## Problem description
Your answer must be every line of the data that contains "parameter".

(Extracted records)
Start of Block

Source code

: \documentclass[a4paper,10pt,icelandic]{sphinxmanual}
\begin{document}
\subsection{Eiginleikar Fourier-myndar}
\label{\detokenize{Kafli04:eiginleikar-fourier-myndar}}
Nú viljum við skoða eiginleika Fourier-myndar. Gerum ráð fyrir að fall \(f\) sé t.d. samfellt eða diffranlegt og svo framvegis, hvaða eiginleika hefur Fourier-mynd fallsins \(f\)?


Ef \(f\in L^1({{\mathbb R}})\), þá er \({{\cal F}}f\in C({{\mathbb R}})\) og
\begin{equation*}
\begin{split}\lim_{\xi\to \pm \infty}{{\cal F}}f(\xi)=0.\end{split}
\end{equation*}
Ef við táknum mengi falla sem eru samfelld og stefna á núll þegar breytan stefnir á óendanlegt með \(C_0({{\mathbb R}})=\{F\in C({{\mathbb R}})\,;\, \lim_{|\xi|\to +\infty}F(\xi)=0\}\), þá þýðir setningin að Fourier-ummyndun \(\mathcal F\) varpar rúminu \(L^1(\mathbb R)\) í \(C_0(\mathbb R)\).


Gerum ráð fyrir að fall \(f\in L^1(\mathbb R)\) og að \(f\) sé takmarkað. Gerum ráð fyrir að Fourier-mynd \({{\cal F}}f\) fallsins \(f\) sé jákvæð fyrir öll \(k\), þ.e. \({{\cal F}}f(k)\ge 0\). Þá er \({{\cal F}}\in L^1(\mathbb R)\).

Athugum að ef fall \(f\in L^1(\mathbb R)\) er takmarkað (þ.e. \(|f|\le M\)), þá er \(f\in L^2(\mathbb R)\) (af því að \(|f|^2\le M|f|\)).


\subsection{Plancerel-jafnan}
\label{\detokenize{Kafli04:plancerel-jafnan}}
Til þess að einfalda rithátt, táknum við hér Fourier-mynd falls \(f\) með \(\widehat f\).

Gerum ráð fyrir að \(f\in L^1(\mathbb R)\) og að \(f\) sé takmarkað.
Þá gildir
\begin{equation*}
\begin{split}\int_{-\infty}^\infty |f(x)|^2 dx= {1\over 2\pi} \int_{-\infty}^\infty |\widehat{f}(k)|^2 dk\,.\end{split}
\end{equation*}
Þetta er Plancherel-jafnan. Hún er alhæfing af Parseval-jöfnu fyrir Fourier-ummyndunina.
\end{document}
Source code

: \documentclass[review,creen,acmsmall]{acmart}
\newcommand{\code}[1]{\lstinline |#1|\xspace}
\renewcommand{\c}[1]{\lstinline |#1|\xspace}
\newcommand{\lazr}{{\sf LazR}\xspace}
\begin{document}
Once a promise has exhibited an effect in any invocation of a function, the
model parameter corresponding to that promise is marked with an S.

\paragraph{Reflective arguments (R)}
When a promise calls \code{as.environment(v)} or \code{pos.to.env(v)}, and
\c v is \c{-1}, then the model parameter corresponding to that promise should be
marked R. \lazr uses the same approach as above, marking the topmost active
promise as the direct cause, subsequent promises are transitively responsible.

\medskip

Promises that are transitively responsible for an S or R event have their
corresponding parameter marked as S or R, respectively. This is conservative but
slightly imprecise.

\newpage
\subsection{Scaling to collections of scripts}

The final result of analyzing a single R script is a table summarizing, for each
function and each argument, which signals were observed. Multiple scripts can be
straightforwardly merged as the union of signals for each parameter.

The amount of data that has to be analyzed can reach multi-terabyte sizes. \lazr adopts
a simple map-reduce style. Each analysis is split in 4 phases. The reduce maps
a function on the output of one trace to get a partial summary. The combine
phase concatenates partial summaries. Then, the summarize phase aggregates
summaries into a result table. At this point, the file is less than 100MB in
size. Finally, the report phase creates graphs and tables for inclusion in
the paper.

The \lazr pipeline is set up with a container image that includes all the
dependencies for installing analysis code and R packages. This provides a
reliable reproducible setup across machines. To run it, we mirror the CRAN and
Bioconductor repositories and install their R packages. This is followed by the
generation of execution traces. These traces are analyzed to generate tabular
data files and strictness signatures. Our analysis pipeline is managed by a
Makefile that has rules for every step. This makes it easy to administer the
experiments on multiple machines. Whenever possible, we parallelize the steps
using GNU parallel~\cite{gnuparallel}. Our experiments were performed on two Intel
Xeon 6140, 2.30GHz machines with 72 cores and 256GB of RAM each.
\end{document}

End of Block

## Written response
model parameter corresponding to that promise is marked with an S.
\c v is \c{-1}, then the model parameter corresponding to that promise should be
corresponding parameter marked as S or R, respectively. This is conservative but
straightforwardly merged as the union of signals for each parameter.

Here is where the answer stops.